● TASK TO COMPLETE
Restate the listing word for word. Stop at the line that holds "## Contributors", include it, and leave out all pictures.

● TASK MATERIAL
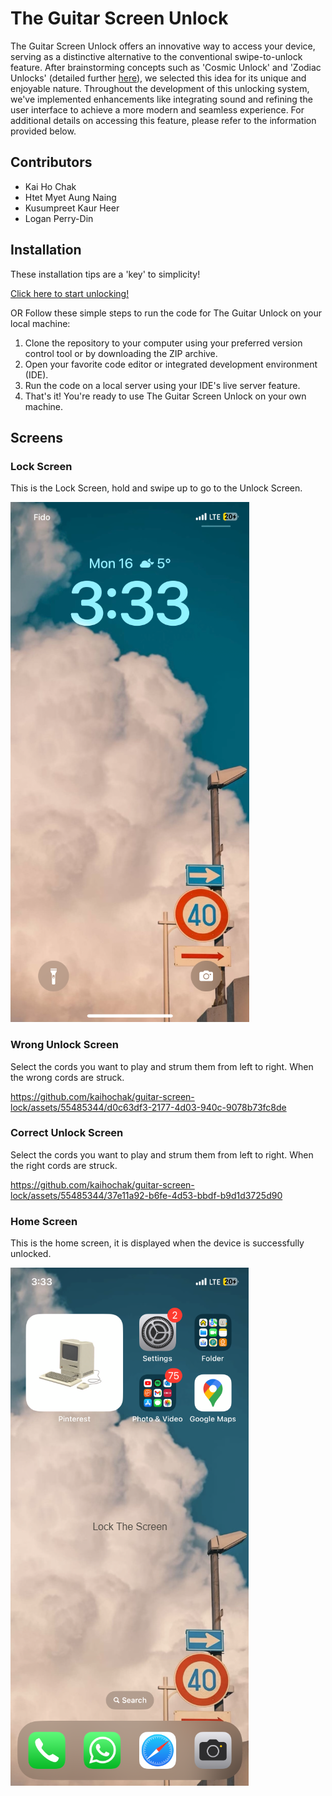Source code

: # The Guitar Screen Unlock
 
The Guitar Screen Unlock offers an innovative way to access your device, serving as a distinctive alternative to the conventional swipe-to-unlock feature. After brainstorming concepts such as 'Cosmic Unlock' and 'Zodiac Unlocks' 
(detailed further [here](https://kaihochak.github.io/)), we selected this idea for its unique and enjoyable nature. Throughout the development of this unlocking system, we've implemented enhancements like integrating sound and refining 
the user interface to achieve a more modern and seamless experience. For additional details on accessing this feature, please refer to the information provided below.

## Contributors

- Kai Ho Chak
- Htet Myet Aung Naing
- Kusumpreet Kaur Heer
- Logan Perry-Din

## Installation

These installation tips are a 'key' to simplicity!

[Click here to start unlocking!](https://kaihochak.github.io/)

OR Follow these simple steps to run the code for The Guitar Unlock on your local machine:

1. Clone the repository to your computer using your preferred version control tool or by downloading the ZIP archive.
2. Open your favorite code editor or integrated development environment (IDE).
3. Run the code on a local server using your IDE's live server feature.
4. That's it! You're ready to use The Guitar Screen Unlock on your own machine.

## Screens

### Lock Screen

This is the Lock Screen, hold and swipe up to go to the Unlock Screen.

![Lock Screen](screens/LockScreen.png)

### Wrong Unlock Screen

Select the cords you want to play and strum them from left to right. When the wrong cords are struck.

https://github.com/kaihochak/guitar-screen-lock/assets/55485344/d0c63df3-2177-4d03-940c-9078b73fc8de

### Correct Unlock Screen

Select the cords you want to play and strum them from left to right. When the right cords are struck.

https://github.com/kaihochak/guitar-screen-lock/assets/55485344/37e11a92-b6fe-4d53-bbdf-b9d1d3725d90

### Home Screen

This is the home screen, it is displayed when the device is successfully unlocked. 

![Home Screen](screens/HomeScreen.png)




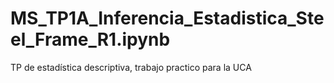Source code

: # MS_TP1A_Inferencia_Estadistica_Steel_Frame_R1.ipynb
TP de estadística descriptiva, trabajo practico para la UCA
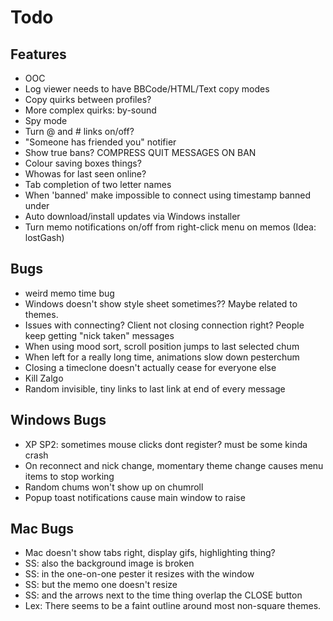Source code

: Todo
===============

Features
--------
* OOC
* Log viewer needs to have BBCode/HTML/Text copy modes
* Copy quirks between profiles?
* More complex quirks: by-sound
* Spy mode
* Turn @ and # links on/off?
* "Someone has friended you" notifier
* Show true bans? COMPRESS QUIT MESSAGES ON BAN
* Colour saving boxes things?
* Whowas for last seen online?
* Tab completion of two letter names
* When 'banned' make impossible to connect using timestamp banned under
* Auto download/install updates via Windows installer
* Turn memo notifications on/off from right-click menu on memos (Idea: lostGash)

Bugs
----
* weird memo time bug
* Windows doesn't show style sheet sometimes?? Maybe related to themes.
* Issues with connecting? Client not closing connection right? People keep getting "nick taken" messages
* When using mood sort, scroll position jumps to last selected chum
* When left for a really long time, animations slow down pesterchum
* Closing a timeclone doesn't actually cease for everyone else
* Kill Zalgo
* Random invisible, tiny links to last link at end of every message

Windows Bugs
------------
* XP SP2: sometimes mouse clicks dont register? must be some kinda crash
* On reconnect and nick change, momentary theme change causes menu items to stop working
* Random chums won't show up on chumroll
* Popup toast notifications cause main window to raise

Mac Bugs
--------
* Mac doesn't show tabs right, display gifs, highlighting thing?
* SS: also the background image is broken
* SS: in the one-on-one pester it resizes with the window
* SS: but the memo one doesn't resize
* SS: and the arrows next to the time thing overlap the CLOSE button
* Lex: There seems to be a faint outline around most non-square themes.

● OUTPUT
Source code

: # The Guitar Screen Unlock
 
The Guitar Screen Unlock offers an innovative way to access your device, serving as a distinctive alternative to the conventional swipe-to-unlock feature. After brainstorming concepts such as 'Cosmic Unlock' and 'Zodiac Unlocks' 
(detailed further [here](https://kaihochak.github.io/)), we selected this idea for its unique and enjoyable nature. Throughout the development of this unlocking system, we've implemented enhancements like integrating sound and refining 
the user interface to achieve a more modern and seamless experience. For additional details on accessing this feature, please refer to the information provided below.

## Contributors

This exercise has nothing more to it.